A coisa mais extraordinária sobre o escritor sul-africano John Maxwell Coetzee, Nobel de literatura 2003, além da sua capacidade de me fazer quase sempre perder a estação de metrô, é a habilidade de sintetizar em vinte páginas o que outros escritores precisam de duzentas para explicar e nem sempre conseguem. Não é diferente com este romance que tem como personagem-título a romancista australiana Elizabeth Costello, alter ego de Coetzee, que teria ficado famosa pelo romance "A casa da rua Eccles com o personagem principal Marion Bloom, mulher de Leopold Bloom, protagonista de Ulisses (1922) de James Joyce.

Este foi o primeiro trabalho de Coetzee depois do premiado "Desonra" (ler resenha do Mundo de K aqui). Em Elizabeth Costello ele se utiliza de um recurso narrativo de metaficção para refletir sobre a literatura e o trabalho dos escritores, através de oito palestras da escritora de sessenta e seis anos de idade, defensora dos animais, em diferentes situações que ela vivencia ao viajar pelo mundo recebendo prêmios literários. Nunca fica claro para o leitor se está diante de uma obra autobiográfica, de ficção ou ensaio filosófico onde não faltam citações a romancistas consagrados como Swift, Daniel Defoe e Kafka e filósofos como Kant e Wittgenstein.

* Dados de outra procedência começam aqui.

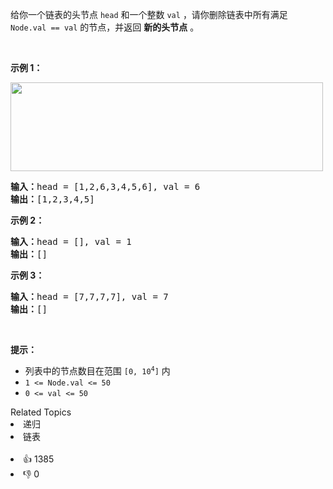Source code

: 给你一个链表的头节点 <code>head</code> 和一个整数 <code>val</code> ，请你删除链表中所有满足 <code>Node.val == val</code> 的节点，并返回 <strong>新的头节点</strong> 。

<p>&nbsp;</p>

<p><strong>示例 1：</strong></p> 
<img alt="" src="https://assets.leetcode.com/uploads/2021/03/06/removelinked-list.jpg" style="width: 500px; height: 142px;" /> 
<pre>
<strong>输入：</strong>head = [1,2,6,3,4,5,6], val = 6
<strong>输出：</strong>[1,2,3,4,5]
</pre>

<p><strong>示例 2：</strong></p>

<pre>
<strong>输入：</strong>head = [], val = 1
<strong>输出：</strong>[]
</pre>

<p><strong>示例 3：</strong></p>

<pre>
<strong>输入：</strong>head = [7,7,7,7], val = 7
<strong>输出：</strong>[]
</pre>

<p>&nbsp;</p>

<p><strong>提示：</strong></p>

<ul> 
 <li>列表中的节点数目在范围 <code>[0, 10<sup>4</sup>]</code> 内</li> 
 <li><code>1 &lt;= Node.val &lt;= 50</code></li> 
 <li><code>0 &lt;= val &lt;= 50</code></li> 
</ul>

<div><div>Related Topics</div><div><li>递归</li><li>链表</li></div></div><br><div><li>👍 1385</li><li>👎 0</li></div>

Difícil escolher e destacar alguns trechos, mas o capítulo sobre Eros e as relações eróticas entre homens e deuses é magistral: "Amor e morte. Os deuses, os imortais, foram os inventores da morte e da corrupção; porém, com exceção de dois ou três exemplos notáveis, não tiveram coragem de experimentar sua invenção em si mesmos. Por isso é que têm tanta curiosidade sobre nós, são tão infindavelmente inquisitivos. (...) Dos dois, deuses e mortais, somos nós que vivemos com maior urgência, que sentimos com maior intensidade. Por isso é que não podem nos tirar da cabeça, não podem passar sem nós, nos vigiam incessantemente e nos espionam. É por isso, afinal, que não baixam uma proibição ao sexo conosco, simplesmente regulam quando, de que jeito e com que frequência. Inventores da morte; inventores do turismo sexual também. Nos êxtases sexuais dos mortais, o frisson da morte, suas contorções, seus relaxamentos: falam disso sem parar quando bebem demais - com quem primeiro experimentaram isso, como foi. Eles gostariam de ter aquele arrepiozinho inimitável em seu repertório erótico, para temperar os acasalamentos entre eles. Mas isso tem um preço que não estão dispostos a pagar. Morte, aniquilação: e se não existir ressureição?, pensam, apreensivos."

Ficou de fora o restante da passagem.